Au cours d’un tumultueux conseil de guerre présidé par le prince Menschikoff, les chefs des corps d’armée et les amiraux soutinrent passionnément leurs opinions diverses ; l’amiral Korniloff et plusieurs désiraient tenter la fortune d’une bataille navale, les autres voulaient couler les vaisseaux et les frégates afin d’employer le personnel et la puissante artillerie de ceux-ci aux défenses de la place même ou des forts.

Le dernier avis prévalut, on le sait. Et dans une ville déjà tout armée, cette détermination mit en ligne chez les Russes plus de vingt mille marins et deux mille canons de gros calibre.

Les alliés changèrent donc leur plan de campagne, puisque les flottes ne devaient plus aider à l’attaque, au moins quant à présent.

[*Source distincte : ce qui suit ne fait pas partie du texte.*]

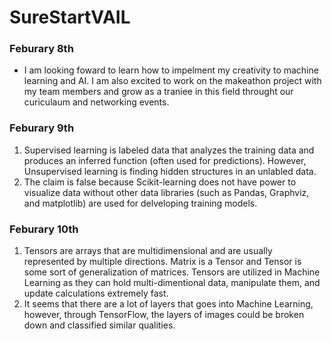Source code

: # SureStartVAIL
### Feburary 8th
- I am looking foward to learn how to impelment my creativity to machine learning and AI. I am also excited to work on the makeathon project with my team members and grow as a traniee in this field throught our curiculaum and networking events. 
### Feburary 9th
1. Supervised learning is labeled data that analyzes the training data and produces an inferred function (often used for predictions). However, Unsupervised learning is finding hidden structures in an unlabled data. 
2. The claim is false because Scikit-learning does not have power to visualize data without other data libraries (such as Pandas, Graphviz, and matplotlib) are used for delveloping training models.
### Feburary 10th
1. Tensors are arrays that are multidimensional and are usually represented by multiple directions. Matrix is a Tensor and Tensor is some sort of generalization of matrices. Tensors are utilized in Machine Learning as they can hold multi-dimentional data, manipulate them, and update calculations extremely fast. 
2. It seems that there are a lot of layers that goes into Machine Learning, however, through TensorFlow, the layers of images could be broken down and classified similar qualities. 
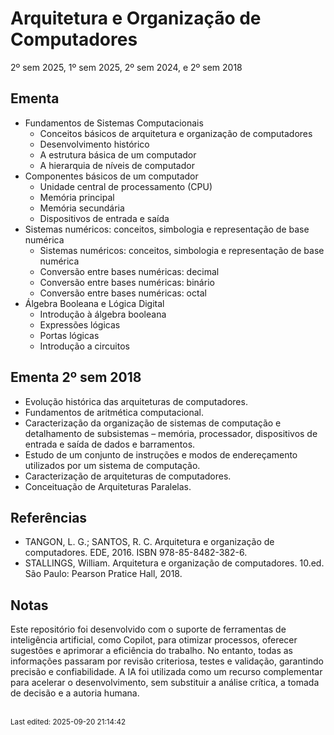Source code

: # Arquitetura e Organização de Computadores

2º sem 2025, 1º sem 2025, 2º sem 2024, e 2º sem 2018

## Ementa

- Fundamentos de Sistemas Computacionais
    - Conceitos básicos de arquitetura e organização de computadores
    - Desenvolvimento histórico
    - A estrutura básica de um computador
    - A hierarquia de níveis de computador
- Componentes básicos de um computador
    - Unidade central de processamento (CPU)
    - Memória principal
    - Memória secundária
    - Dispositivos de entrada e saída
- Sistemas numéricos: conceitos, simbologia e representação de base numérica
    - Sistemas numéricos: conceitos, simbologia e representação de base numérica
    - Conversão entre bases numéricas: decimal
    - Conversão entre bases numéricas: binário
    - Conversão entre bases numéricas: octal
- Álgebra Booleana e Lógica Digital
    - Introdução à álgebra booleana
    - Expressões lógicas
    - Portas lógicas
    - Introdução a circuitos

## Ementa 2º sem 2018

- Evolução histórica das arquiteturas de computadores. 
- Fundamentos de aritmética computacional. 
- Caracterização da organização de sistemas de computação e detalhamento de subsistemas – memória, processador, dispositivos de entrada e saída de dados e barramentos. 
- Estudo de um conjunto de instruções e modos de endereçamento utilizados por um sistema de computação. 
- Caracterização de arquiteturas de computadores. 
- Conceituação de Arquiteturas Paralelas.

## Referências

- TANGON, L. G.; SANTOS, R. C. Arquitetura e organização de computadores. EDE, 2016. ISBN 978-85-8482-382-6.
- STALLINGS, William. Arquitetura e organização de computadores. 10.ed. São Paulo: Pearson Pratice Hall, 2018.

## Notas

Este repositório foi desenvolvido com o suporte de ferramentas de inteligência artificial, como Copilot, para otimizar processos, oferecer sugestões e aprimorar a eficiência do trabalho. No entanto, todas as informações passaram por revisão criteriosa, testes e validação, garantindo precisão e confiabilidade. A IA foi utilizada como um recurso complementar para acelerar o desenvolvimento, sem substituir a análise crítica, a tomada de decisão e a autoria humana.

<br><sub>Last edited: 2025-09-20 21:14:42</sub>
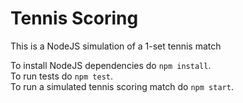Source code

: # Tennis Scoring
This is a NodeJS simulation of a 1-set tennis match

To install NodeJS dependencies do `npm install`.  
To run tests do `npm test`.  
To run a simulated tennis scoring match do `npm start`.
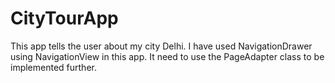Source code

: # CityTourApp
This app tells the user about my city Delhi.
I have used NavigationDrawer using NavigationView in this app.
It need to use the PageAdapter class to be implemented further.
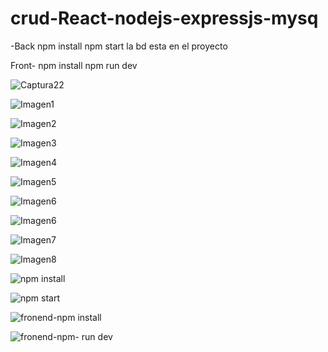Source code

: # crud-React-nodejs-expressjs-mysq
-Back 
npm install
npm start
la bd esta en el proyecto

Front-
npm install
npm run dev

![Captura22](https://github.com/Johanserna1023/crud-React-nodejs-expressjs-mysq/assets/93808275/778b29a5-bbef-4d38-a4d0-9bfdf0cd3bff)

![Imagen1](https://github.com/Johanserna1023/crud-React-nodejs-expressjs-mysq/assets/93808275/53869b6d-8a6c-47c8-bde2-9fe34fddf606)

![Imagen2](https://github.com/Johanserna1023/crud-React-nodejs-expressjs-mysq/assets/93808275/bff011b5-393f-49ed-889d-54a699fe76d3)

![Imagen3](https://github.com/Johanserna1023/crud-React-nodejs-expressjs-mysq/assets/93808275/997c0bd4-371f-4079-9064-019bdf19557c)

![Imagen4](https://github.com/Johanserna1023/crud-React-nodejs-expressjs-mysq/assets/93808275/dffe3c62-2c5e-4ba6-ae77-721cbdf4f5ec)

![Imagen5](https://github.com/Johanserna1023/crud-React-nodejs-expressjs-mysq/assets/93808275/d0e6e1e6-b6f9-49f0-8433-d28f82efa108)

![Imagen6](https://github.com/Johanserna1023/crud-React-nodejs-expressjs-mysq/assets/93808275/739b23ee-321f-4c3c-aba3-a367b0f92f29)

![Imagen6](https://github.com/Johanserna1023/crud-React-nodejs-expressjs-mysq/assets/93808275/669a440d-e59b-4005-8fe2-96c21eac0518)

![Imagen7](https://github.com/Johanserna1023/crud-React-nodejs-expressjs-mysq/assets/93808275/72626f6c-a316-43b5-9fdb-9de0dcb0b05b)

![Imagen8](https://github.com/Johanserna1023/crud-React-nodejs-expressjs-mysq/assets/93808275/c44ce181-e5eb-477f-adb2-a5a95192af6e)

![npm install](https://github.com/Johanserna1023/crud-React-nodejs-expressjs-mysq/assets/93808275/7348c9c1-1939-4f91-b514-7ba2a0f10d20)

![npm start](https://github.com/Johanserna1023/crud-React-nodejs-expressjs-mysq/assets/93808275/12928254-12f2-4d3d-bbd0-412290add233)

![fronend-npm install](https://github.com/Johanserna1023/crud-React-nodejs-expressjs-mysq/assets/93808275/3667bc64-0274-49d4-bc6c-63addf2659f9)

![fronend-npm- run dev](https://github.com/Johanserna1023/crud-React-nodejs-expressjs-mysq/assets/93808275/05c84231-942d-49eb-a82d-bfd2f7dcca4c)







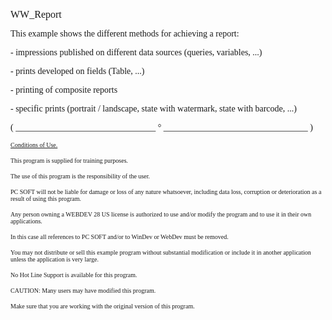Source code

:   
<span style="font-family:Arial sans-serif;font-size:16px;">WW\_Report</span>

  
<span style="font-family:Arial sans-serif;font-size:14px;">This example shows the different methods for achieving a report:</span>

<span style="font-family:Arial sans-serif;font-size:14px;"></span>

<span style="font-family:Arial sans-serif;font-size:14px;">- impressions published on different data sources (queries, variables, ...)</span>

<span style="font-family:Arial sans-serif;font-size:14px;">- prints developed on fields (Table, ...)</span>

<span style="font-family:Arial sans-serif;font-size:14px;">- printing of composite reports</span>

<span style="font-family:Arial sans-serif;font-size:14px;">- specific prints (portrait / landscape, state with watermark, state with barcode, ...)</span>

  
  
<span style="font-family:Arial sans-serif;font-size:14px;">( \_\_\_\_\_\_\_\_\_\_\_\_\_\_\_\_\_\_\_\_\_\_\_\_\_\_\_\_\_\_\_\_ ° \_\_\_\_\_\_\_\_\_\_\_\_\_\_\_\_\_\_\_\_\_\_\_\_\_\_\_\_\_\_\_\_\_ )</span>

  
<span style="text-decoration:underline;font-family:Arial sans-serif;font-size:10px;">Conditions of Use.</span>

<span style="font-family:Arial sans-serif;font-size:10px;">This program is supplied for training purposes.</span>

<span style="font-family:Arial sans-serif;font-size:10px;">The use of this program is the responsibility of the user. </span>

<span style="font-family:Arial sans-serif;font-size:10px;">PC SOFT will not be liable for damage or loss of any nature whatsoever, including data loss, corruption or deterioration as a result of using this program.</span>

<span style="font-family:Arial sans-serif;font-size:10px;">Any person owning a WEBDEV 28 US license is authorized to use and/or modify the program and to use it in their own applications. </span>

<span style="font-family:Arial sans-serif;font-size:10px;">In this case all references to PC SOFT and/or to WinDev or WebDev must be removed.</span>

<span style="font-family:Arial sans-serif;font-size:10px;">You may not distribute or sell this example program without substantial modification or include it in another application unless the application is very large.</span>

  
<span style="font-family:Arial sans-serif;font-size:10px;">No Hot Line Support is available for this program.</span>

  
<span style="font-family:Arial sans-serif;font-size:10px;">CAUTION: Many users may have modified this program. </span>

<span style="font-family:Arial sans-serif;font-size:10px;">Make sure that you are working with the original version of this program.</span>

  
  
  
  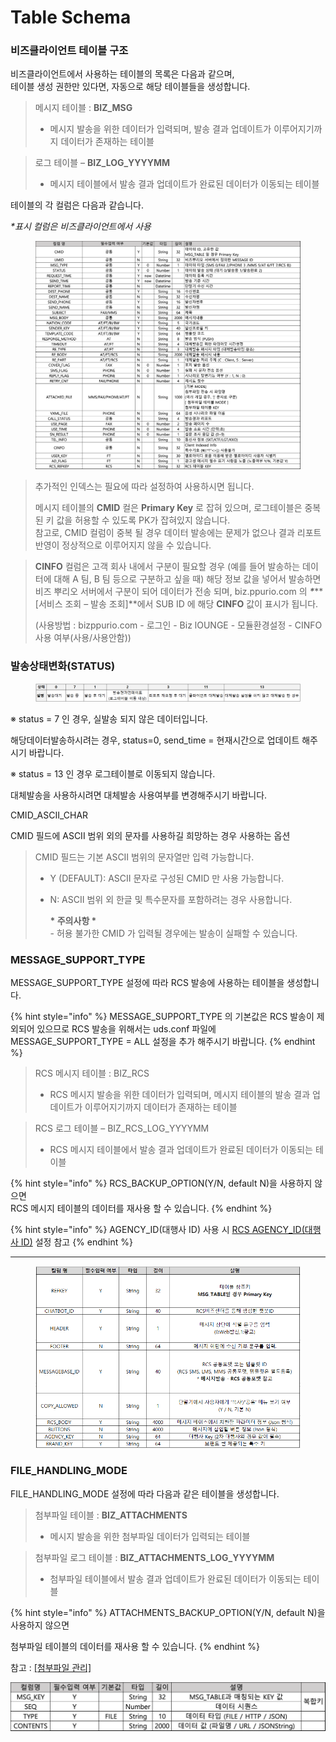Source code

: # Table Schema

### 비즈클라이언트 테이블 구조

비즈클라이언트에서 사용하는 테이블의 목록은 다음과 같으며,\
테이블 생성 권한만 있다면, 자동으로 해당 테이블들을 생성합니다.

> 메시지 테이블 : **BIZ\_MSG**
>
> * 메시지 발송을 위한 데이터가 입력되며, 발송 결과 업데이트가 이루어지기까지 데이터가 존재하는 테이블

> 로그 테이블 – **BIZ\_LOG\_YYYYMM**
>
> * 메시지 테이블에서 발송 결과 업데이트가 완료된 데이터가 이동되는 테이블

테이블의 각 컬럼은 다음과 같습니다.

_\*표시 컬럼은 비즈클라이언트에서 사용_

<figure><img src="../.gitbook/assets/image (17).png" alt=""><figcaption></figcaption></figure>

> 추가적인 인덱스는 필요에 따라 설정하여 사용하시면 됩니다.
>
> 메시지 테이블의 **CMID** 컬은 **Primary Key** 로 잡혀 있으며, 로그테이블은 중복된 키 값을 허용할 수 있도록 PK가 잡혀있지 않습니다.\
> 참고로, CMID 컬럼이 중복 될 경우 데이터 발송에는 문제가 없으나 결과 리포트 반영이 정상적으로 이루어지지 않을 수 있습니다.

> **CINFO** 컬럼은 고객 회사 내에서 구분이 필요할 경우 (예를 들어 발송하는 데이터에 대해 A 팀, B 팀 등으로 구분하고 싶을 때) 해당 정보 값을 넣어서 발송하면 비즈 뿌리오 서버에서 구분이 되어 데이터가 전송 되며, biz.ppurio.com 의 _**\***_**\[서비스 조회 – 발송 조회]**에서 SUB ID 에 해당 **CINFO** 값이 표시가 됩니다.
>
> (사용방법 : bizppurio.com - 로그인 - Biz lOUNGE - 모듈환경설정 - CINFO 사용 여부(사용/사용안함))

### 발송상태변화(STATUS)

<figure><img src="../.gitbook/assets/발송상태변화 (1).png" alt=""><figcaption></figcaption></figure>

※ status = 7 인 경우, 실발송 되지 않은 데이터입니다.

해당데이터발송하시려는 경우,  status=0, send\_time = 현재시간으로 업데이트 해주시기 바랍니다.

※ status = 13 인 경우 로그테이블로 이동되지 않습니다.

대체발송을 사용하시려면 대체발송 사용여부를 변경해주시기 바랍니다.



CMID\_ASCII\_CHAR

CMID 필드에 ASCII 범위 외의 문자를 사용하길 희망하는 경우 사용하는 옵션

> CMID 필드는 기본 ASCII 범위의 문자열만 입력 가능합니다.
>
> * &#x20;Y (DEFAULT): ASCII 문자로 구성된 CMID 만 사용 가능합니다.
> *   &#x20;N: ASCII 범위 외 한글 및 특수문자를 포함하려는 경우 사용합니다.
>
>     **\* 주의사항 \***\
>     \- 허용 불가한 CMID 가 입력될 경우에는 발송이 실패할 수 있습니다.



### MESSAGE\_SUPPORT\_TYPE

MESSAGE\_SUPPORT\_TYPE 설정에 따라 RCS 발송에 사용하는 테이블을 생성합니다.

{% hint style="info" %}
MESSAGE\_SUPPORT\_TYPE 의 기본값은 RCS 발송이 제외되어 있으므로 RCS 발송을 위해서는 uds.conf 파일에 MESSAGE\_SUPPORT\_TYPE = ALL 설정을 추가 해주시기 바랍니다.
{% endhint %}

> RCS 메시지 테이블 : BIZ\_RCS
>
> * RCS 메시지 발송을 위한 데이터가 입력되며, 메시지 테이블의 발송 결과 업데이트가 이루어지기까지 데이터가 존재하는 테이블

> RCS 로그 테이블 – BIZ\_RCS\_LOG\_YYYYMM
>
> * RCS 메시지 테이블에서 발송 결과 업데이트가 완료된 데이터가 이동되는 테이블

{% hint style="info" %}
RCS\_BACKUP\_OPTION(Y/N, default N)을 사용하지 않으면\
RCS 메시지 테이블의 데이터를 재사용 할 수 있습니다.
{% endhint %}

{% hint style="info" %}
AGENCY\_ID(대행사 ID) 사용 시 [RCS AGENCY\_ID(대행사 ID)](../appendix.md#rcs-agency\_id-id) 설정 참고
{% endhint %}

***

<figure><img src="../.gitbook/assets/RCS테이블컬럼 (1).png" alt=""><figcaption></figcaption></figure>

### FILE\_HANDLING\_MODE

FILE\_HANDLING\_MODE 설정에 따라 다음과 같은 테이블을 생성합니다.

> 첨부파일 테이블 : **BIZ\_ATTACHMENTS**
>
> * 메시지 발송을 위한 첨부파일 데이터가 입력되는 테이블

> 첨부파일 로그 테이블 : **BIZ\_ATTACHMENTS\_LOG\_YYYYMM**
>
> * 첨부파일 테이블에서 발송 결과 업데이트가 완료된 데이터가 이동되는 테이블

{% hint style="info" %}
ATTACHMENTS\_BACKUP\_OPTION(Y/N, default N)을 사용하지 않으면

첨부파일 테이블의 데이터를 재사용 할 수 있습니다.
{% endhint %}

참고 : [\[첨부파일 관리\]](../appendix.md#undefined-1)

![](<../.gitbook/assets/image (5) (1) (1).png>)
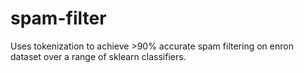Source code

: # spam-filter
Uses tokenization to achieve >90% accurate spam filtering on enron dataset over a range of sklearn classifiers.

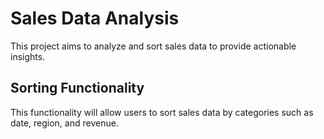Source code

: # Sales Data Analysis  

This project aims to analyze and sort sales data to provide actionable insights. 
## Sorting Functionality  

This functionality will allow users to sort sales data by categories such as date, region, and revenue. 
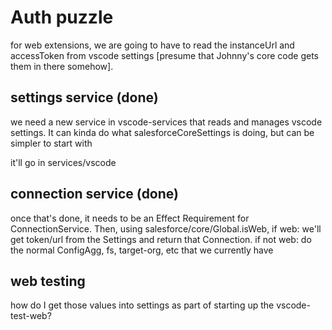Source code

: # Auth puzzle

for web extensions, we are going to have to read the instanceUrl and accessToken from vscode settings [presume that Johnny's core code gets them in there somehow].

## settings service (done)

we need a new service in vscode-services that reads and manages vscode settings. It can kinda do what salesforceCoreSettings is doing, but can be simpler to start with

it'll go in services/vscode

## connection service (done)

once that's done, it needs to be an Effect Requirement for ConnectionService. Then, using salesforce/core/Global.isWeb,
if web: we'll get token/url from the Settings and return that Connection.
if not web: do the normal ConfigAgg, fs, target-org, etc that we currently have

## web testing

how do I get those values into settings as part of starting up the vscode-test-web?
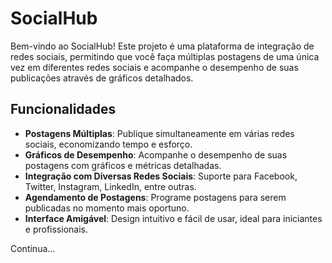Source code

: # SocialHub

Bem-vindo ao SocialHub! Este projeto é uma plataforma de integração de redes sociais, permitindo que você faça múltiplas postagens de uma única vez em diferentes redes sociais e acompanhe o desempenho de suas publicações através de gráficos detalhados.

## Funcionalidades

- **Postagens Múltiplas**: Publique simultaneamente em várias redes sociais, economizando tempo e esforço.
- **Gráficos de Desempenho**: Acompanhe o desempenho de suas postagens com gráficos e métricas detalhadas.
- **Integração com Diversas Redes Sociais**: Suporte para Facebook, Twitter, Instagram, LinkedIn, entre outras.
- **Agendamento de Postagens**: Programe postagens para serem publicadas no momento mais oportuno.
- **Interface Amigável**: Design intuitivo e fácil de usar, ideal para iniciantes e profissionais.

Continua...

Après la bataille de l’Alma, le commandant en chef de l’armée russe organisa une défense formidable. Jour et nuit des milliers de travailleurs fortifiaient les tours, les forts, en construisaient de nouveaux. Les bouches inutiles furent renvoyées. Nous avions coupé les canaux qui apportaient à la ville les eaux des collines environnantes ; mais quantité de puits existaient à l’intérieur. Nous occupions le point de jonction de la route la plus directe entre Sébastopol, Simféropol et par conséquent Saint-Pétersbourg. Mais le prince Menschikoff s’assura l’autre route, celle qui contourne la presqu’île, car nous ne pûmes jamais songer à investir complètement Sébastopol. À Paris, on poursuivit cette idée tant que dura la guerre : « Investir la place attaquée et la livrer à ses seules ressources, puisque ses défenseurs avaient eux-mêmes condamné leur ravitaillement par mer. »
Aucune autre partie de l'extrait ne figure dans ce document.